■ Aim of the task ■
Report the number of lines in the entries below that include the word "resistance", and nothing else.

Excerpts from a dataset
------------------------------------

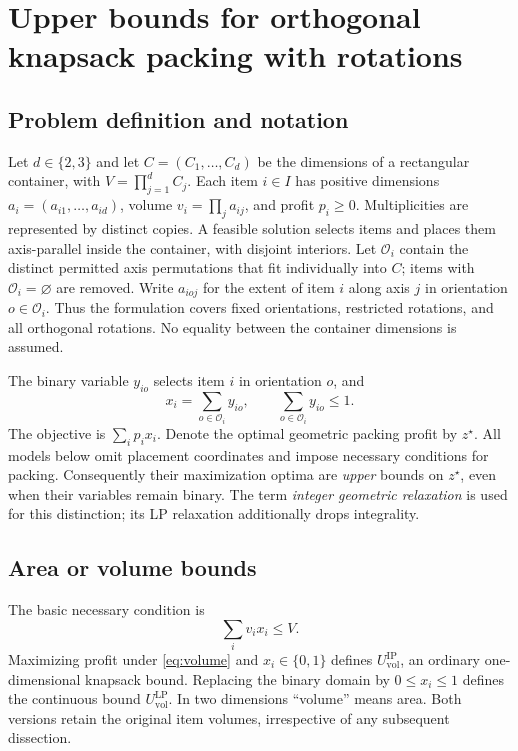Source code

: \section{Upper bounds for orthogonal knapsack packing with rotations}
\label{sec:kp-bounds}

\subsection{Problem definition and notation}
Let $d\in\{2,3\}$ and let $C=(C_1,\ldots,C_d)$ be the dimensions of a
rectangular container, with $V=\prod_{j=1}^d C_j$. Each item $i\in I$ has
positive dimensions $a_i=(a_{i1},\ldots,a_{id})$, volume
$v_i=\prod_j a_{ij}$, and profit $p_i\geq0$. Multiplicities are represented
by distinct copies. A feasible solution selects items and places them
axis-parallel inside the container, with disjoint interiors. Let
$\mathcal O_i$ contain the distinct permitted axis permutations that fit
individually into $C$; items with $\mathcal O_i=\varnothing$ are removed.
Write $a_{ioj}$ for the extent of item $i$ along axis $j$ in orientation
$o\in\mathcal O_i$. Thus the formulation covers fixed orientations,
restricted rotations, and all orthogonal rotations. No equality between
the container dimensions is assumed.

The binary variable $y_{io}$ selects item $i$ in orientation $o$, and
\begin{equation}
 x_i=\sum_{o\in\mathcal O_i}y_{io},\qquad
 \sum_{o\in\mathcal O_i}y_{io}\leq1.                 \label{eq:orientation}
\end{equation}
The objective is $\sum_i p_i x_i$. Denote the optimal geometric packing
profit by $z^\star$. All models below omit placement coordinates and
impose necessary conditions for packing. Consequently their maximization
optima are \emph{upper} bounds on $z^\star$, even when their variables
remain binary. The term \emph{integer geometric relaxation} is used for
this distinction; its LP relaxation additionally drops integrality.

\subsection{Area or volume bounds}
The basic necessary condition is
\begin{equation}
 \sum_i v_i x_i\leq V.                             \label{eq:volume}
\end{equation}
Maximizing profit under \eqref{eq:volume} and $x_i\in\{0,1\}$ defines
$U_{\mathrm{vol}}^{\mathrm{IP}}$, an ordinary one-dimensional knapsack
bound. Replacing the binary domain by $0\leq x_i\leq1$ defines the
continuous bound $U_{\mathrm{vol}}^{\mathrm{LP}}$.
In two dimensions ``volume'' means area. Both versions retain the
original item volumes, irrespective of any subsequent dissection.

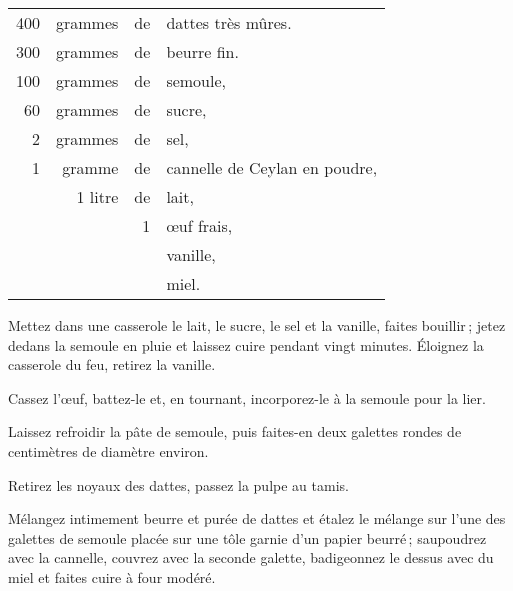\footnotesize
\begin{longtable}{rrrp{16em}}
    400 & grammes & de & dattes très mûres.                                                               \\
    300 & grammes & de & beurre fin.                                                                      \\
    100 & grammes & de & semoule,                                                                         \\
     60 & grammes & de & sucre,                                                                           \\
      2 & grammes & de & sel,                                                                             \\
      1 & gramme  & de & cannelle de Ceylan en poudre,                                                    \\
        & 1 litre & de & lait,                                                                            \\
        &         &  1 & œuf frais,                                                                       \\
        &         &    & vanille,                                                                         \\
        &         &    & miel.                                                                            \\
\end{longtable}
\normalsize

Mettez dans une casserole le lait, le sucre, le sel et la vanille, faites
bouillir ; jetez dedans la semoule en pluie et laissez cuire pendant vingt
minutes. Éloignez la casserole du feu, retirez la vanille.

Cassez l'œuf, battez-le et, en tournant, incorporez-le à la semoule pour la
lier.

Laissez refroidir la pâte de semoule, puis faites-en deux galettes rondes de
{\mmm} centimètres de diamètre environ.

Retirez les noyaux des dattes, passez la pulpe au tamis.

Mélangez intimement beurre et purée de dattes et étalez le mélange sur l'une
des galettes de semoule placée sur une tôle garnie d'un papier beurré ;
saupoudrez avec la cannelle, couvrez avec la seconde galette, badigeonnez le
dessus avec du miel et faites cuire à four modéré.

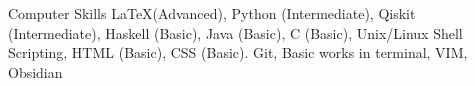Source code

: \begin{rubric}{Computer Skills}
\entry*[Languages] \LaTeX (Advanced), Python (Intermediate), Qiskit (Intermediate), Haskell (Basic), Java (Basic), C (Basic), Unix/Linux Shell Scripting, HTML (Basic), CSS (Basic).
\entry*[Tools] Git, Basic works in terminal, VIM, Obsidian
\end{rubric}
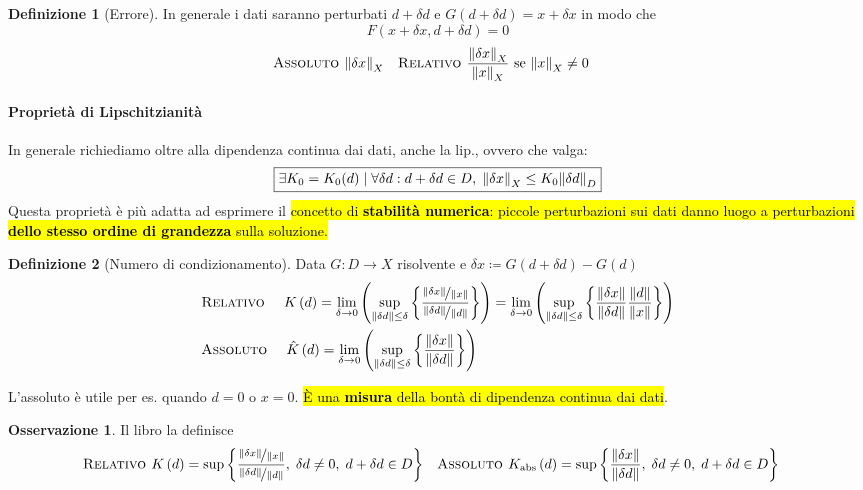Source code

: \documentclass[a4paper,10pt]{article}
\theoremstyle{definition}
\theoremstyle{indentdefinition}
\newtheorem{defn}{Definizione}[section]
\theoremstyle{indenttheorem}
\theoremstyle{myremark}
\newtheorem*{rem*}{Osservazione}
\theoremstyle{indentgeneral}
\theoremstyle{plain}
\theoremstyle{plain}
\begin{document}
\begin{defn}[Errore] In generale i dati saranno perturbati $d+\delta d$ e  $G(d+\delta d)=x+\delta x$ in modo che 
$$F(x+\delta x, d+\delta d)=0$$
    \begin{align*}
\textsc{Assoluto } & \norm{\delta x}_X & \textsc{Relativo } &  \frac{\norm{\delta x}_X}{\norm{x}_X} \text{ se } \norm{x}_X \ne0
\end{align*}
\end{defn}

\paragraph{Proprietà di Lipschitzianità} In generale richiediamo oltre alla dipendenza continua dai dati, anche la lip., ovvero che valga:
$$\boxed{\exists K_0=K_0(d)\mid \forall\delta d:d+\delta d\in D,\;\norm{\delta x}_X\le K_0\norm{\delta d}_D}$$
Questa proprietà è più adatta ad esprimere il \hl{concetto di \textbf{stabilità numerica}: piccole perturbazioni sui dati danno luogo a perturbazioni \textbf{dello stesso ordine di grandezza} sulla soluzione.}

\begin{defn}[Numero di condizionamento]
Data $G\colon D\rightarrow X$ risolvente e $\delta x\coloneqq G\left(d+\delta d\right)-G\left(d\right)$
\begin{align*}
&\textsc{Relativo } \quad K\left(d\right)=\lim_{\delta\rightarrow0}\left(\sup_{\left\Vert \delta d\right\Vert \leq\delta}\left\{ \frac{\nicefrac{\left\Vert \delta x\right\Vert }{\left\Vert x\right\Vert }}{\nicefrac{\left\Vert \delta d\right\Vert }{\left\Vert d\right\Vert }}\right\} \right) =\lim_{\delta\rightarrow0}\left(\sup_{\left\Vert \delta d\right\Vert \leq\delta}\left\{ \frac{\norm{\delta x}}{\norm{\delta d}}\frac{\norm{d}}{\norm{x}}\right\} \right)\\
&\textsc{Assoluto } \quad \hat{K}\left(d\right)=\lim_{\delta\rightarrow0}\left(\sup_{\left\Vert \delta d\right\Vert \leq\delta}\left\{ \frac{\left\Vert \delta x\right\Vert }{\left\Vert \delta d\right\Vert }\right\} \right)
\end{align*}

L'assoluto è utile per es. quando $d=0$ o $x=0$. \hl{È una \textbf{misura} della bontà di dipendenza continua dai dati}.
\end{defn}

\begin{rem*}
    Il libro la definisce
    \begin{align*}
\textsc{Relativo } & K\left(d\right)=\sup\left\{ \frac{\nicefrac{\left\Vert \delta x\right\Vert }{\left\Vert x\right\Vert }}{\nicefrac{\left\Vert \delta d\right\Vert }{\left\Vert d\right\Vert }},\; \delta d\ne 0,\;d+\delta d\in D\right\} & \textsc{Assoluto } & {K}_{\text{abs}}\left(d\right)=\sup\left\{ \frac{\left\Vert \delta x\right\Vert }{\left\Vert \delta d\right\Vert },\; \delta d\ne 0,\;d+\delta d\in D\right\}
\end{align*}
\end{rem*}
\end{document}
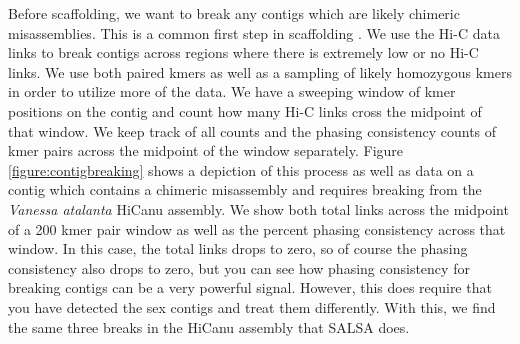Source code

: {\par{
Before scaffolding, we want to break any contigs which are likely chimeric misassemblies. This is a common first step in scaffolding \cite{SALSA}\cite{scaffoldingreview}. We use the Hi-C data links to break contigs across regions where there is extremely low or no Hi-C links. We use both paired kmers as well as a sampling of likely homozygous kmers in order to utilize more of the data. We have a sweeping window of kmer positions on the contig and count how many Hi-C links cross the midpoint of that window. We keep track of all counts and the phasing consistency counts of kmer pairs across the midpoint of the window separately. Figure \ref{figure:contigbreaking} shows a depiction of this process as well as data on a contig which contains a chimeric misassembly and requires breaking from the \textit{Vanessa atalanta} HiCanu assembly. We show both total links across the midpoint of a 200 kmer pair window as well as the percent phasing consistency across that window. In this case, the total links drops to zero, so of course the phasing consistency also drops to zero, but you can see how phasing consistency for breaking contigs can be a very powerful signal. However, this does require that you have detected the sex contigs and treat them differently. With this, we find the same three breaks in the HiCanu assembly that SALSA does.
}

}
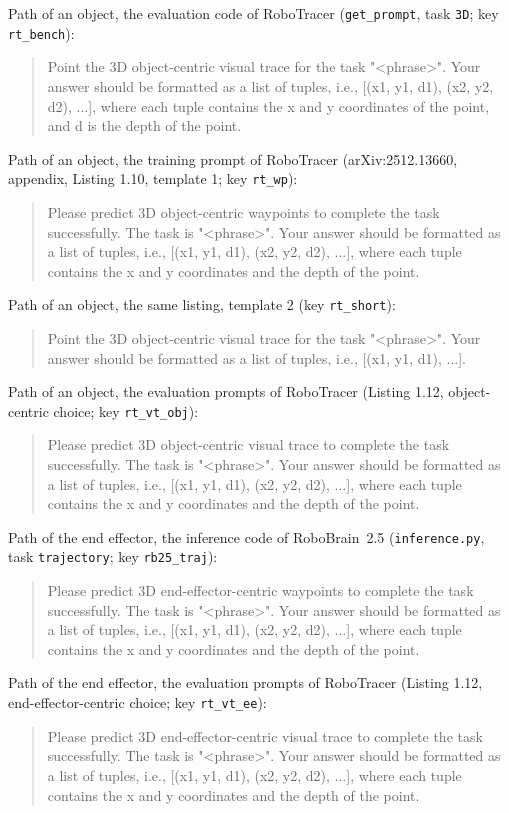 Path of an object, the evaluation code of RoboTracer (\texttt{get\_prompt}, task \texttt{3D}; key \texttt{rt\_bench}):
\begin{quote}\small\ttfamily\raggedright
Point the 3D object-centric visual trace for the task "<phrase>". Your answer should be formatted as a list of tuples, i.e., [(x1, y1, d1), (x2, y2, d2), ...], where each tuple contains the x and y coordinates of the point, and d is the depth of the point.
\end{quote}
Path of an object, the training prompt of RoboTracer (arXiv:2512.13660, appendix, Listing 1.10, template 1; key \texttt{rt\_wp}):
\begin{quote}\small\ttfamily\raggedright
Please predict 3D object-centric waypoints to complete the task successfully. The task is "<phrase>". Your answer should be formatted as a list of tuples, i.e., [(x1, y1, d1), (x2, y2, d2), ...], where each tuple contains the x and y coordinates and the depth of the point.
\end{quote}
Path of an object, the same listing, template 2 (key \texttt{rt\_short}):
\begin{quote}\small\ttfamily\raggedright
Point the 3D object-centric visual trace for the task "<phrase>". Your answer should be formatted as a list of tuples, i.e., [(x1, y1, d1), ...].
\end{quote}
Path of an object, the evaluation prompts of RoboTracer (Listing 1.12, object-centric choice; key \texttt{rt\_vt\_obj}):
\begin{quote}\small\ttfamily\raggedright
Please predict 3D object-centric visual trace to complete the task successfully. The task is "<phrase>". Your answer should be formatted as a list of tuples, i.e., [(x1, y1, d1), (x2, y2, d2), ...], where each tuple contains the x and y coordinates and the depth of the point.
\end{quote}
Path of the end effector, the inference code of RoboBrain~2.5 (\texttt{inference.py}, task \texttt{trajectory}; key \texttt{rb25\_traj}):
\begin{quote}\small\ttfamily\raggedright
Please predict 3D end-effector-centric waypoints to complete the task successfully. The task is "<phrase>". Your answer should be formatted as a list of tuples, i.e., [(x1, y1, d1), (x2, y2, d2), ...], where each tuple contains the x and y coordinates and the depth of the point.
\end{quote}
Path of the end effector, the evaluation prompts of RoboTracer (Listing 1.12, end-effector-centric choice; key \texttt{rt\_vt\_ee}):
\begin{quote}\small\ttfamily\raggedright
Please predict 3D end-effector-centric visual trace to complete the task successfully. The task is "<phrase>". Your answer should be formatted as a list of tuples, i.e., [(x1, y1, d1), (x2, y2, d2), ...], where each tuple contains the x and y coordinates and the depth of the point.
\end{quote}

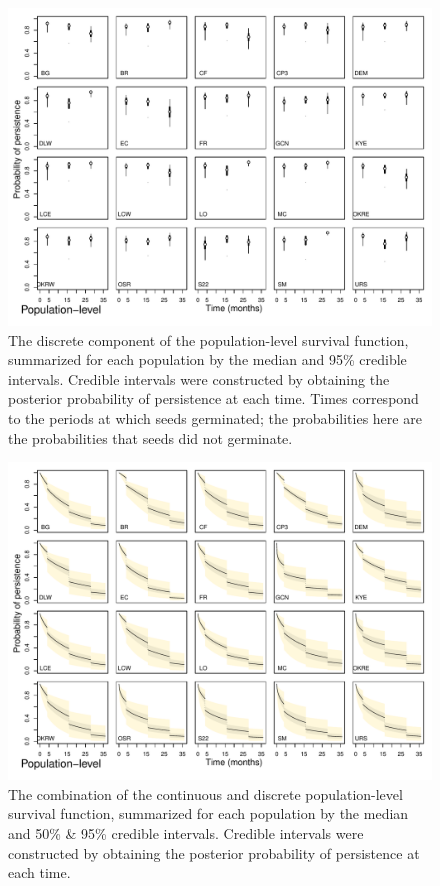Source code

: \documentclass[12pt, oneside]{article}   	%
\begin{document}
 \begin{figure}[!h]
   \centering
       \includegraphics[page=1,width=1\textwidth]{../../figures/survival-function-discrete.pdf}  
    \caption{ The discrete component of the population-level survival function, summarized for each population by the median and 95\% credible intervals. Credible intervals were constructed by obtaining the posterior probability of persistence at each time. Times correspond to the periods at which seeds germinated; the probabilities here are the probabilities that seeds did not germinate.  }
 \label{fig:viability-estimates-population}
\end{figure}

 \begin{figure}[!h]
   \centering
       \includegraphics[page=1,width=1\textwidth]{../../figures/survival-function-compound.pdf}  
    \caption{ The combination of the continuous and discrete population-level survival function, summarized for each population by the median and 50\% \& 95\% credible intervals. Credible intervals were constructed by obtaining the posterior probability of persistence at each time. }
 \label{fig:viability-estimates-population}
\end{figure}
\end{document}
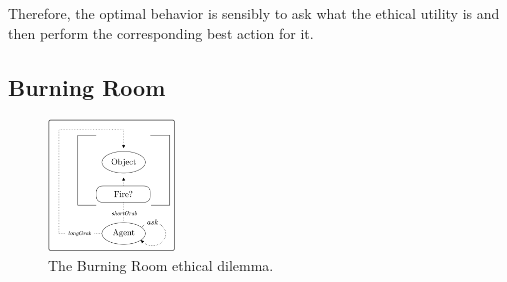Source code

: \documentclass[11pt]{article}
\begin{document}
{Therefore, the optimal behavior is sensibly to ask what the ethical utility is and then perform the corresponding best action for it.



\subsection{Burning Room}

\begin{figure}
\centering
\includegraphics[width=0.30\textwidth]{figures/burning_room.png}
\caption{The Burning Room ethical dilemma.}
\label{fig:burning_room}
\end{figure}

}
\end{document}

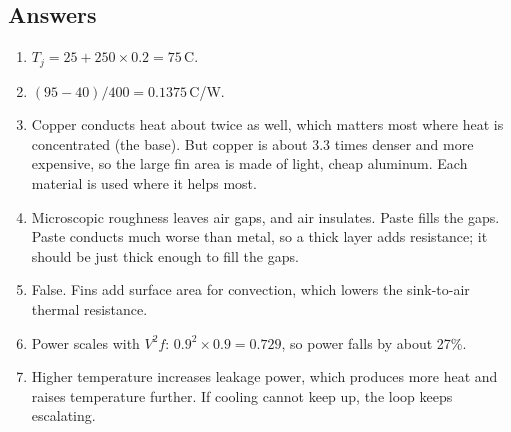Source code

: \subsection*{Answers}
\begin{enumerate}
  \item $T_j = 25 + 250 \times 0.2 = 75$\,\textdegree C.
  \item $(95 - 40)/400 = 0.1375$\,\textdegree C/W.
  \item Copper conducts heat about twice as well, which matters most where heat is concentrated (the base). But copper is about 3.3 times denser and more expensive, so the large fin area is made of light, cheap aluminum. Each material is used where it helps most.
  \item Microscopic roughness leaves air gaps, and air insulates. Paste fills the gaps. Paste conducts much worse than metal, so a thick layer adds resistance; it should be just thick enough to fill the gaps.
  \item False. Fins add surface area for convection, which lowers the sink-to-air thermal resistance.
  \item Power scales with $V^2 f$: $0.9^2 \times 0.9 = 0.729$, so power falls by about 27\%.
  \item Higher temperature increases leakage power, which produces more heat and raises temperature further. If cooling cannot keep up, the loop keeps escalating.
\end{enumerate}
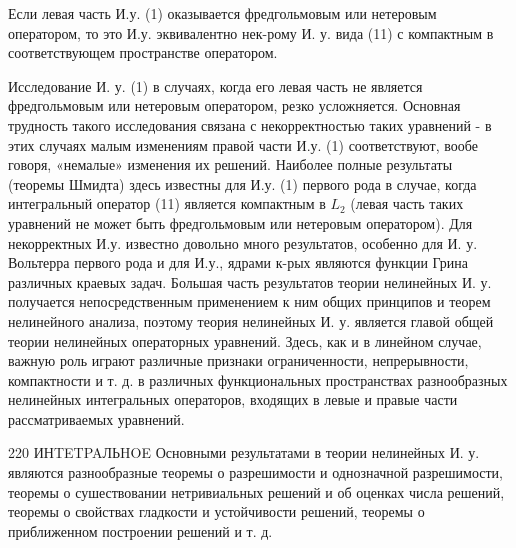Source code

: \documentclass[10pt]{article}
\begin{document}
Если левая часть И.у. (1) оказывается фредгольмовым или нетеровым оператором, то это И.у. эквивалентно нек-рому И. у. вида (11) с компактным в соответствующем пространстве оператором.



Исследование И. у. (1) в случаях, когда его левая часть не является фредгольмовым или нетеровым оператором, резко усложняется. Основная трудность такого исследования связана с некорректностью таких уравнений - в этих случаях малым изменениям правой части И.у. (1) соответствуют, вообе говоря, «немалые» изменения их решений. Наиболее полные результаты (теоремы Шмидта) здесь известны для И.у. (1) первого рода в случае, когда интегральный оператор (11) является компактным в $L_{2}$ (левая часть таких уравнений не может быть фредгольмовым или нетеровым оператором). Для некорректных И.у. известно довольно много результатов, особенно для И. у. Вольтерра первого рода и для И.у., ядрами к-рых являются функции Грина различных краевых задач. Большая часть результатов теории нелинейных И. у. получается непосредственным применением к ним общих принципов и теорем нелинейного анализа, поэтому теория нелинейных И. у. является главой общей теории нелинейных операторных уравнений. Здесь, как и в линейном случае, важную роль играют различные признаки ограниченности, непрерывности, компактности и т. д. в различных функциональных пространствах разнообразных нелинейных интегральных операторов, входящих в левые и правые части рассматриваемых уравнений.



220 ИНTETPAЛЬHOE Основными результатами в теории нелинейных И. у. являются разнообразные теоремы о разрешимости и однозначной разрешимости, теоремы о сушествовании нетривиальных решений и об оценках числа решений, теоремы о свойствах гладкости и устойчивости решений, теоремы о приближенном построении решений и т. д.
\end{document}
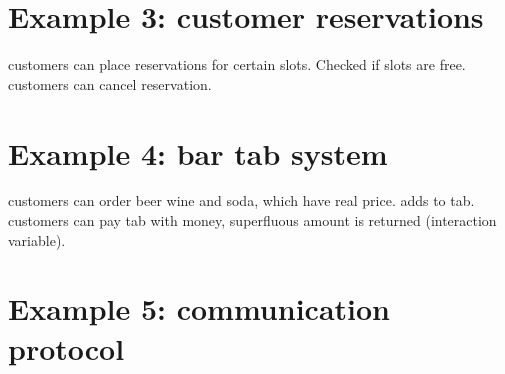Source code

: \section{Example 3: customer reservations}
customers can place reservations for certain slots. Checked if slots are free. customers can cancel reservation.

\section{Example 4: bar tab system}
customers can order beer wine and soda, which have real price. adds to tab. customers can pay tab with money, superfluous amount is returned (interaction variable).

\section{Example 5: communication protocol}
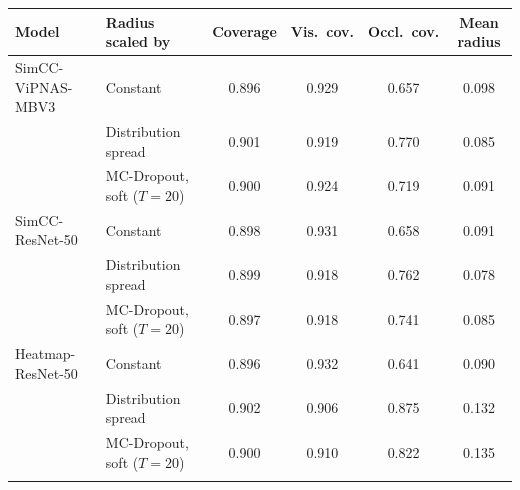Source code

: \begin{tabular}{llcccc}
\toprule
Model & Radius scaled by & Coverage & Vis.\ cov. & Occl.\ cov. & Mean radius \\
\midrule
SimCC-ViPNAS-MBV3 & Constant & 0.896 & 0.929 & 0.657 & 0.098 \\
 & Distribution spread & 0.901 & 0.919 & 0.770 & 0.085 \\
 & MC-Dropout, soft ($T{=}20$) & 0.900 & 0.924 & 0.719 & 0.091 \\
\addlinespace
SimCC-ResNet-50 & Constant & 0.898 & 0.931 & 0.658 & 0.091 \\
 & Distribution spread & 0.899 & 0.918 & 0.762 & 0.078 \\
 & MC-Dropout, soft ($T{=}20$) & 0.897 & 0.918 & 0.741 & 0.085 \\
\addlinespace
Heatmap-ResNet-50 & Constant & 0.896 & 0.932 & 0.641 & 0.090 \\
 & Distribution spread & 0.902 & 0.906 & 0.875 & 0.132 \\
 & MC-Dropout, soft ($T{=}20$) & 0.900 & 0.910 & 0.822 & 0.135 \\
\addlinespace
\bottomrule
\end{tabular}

------------------------------------

■ Solved problem ■
2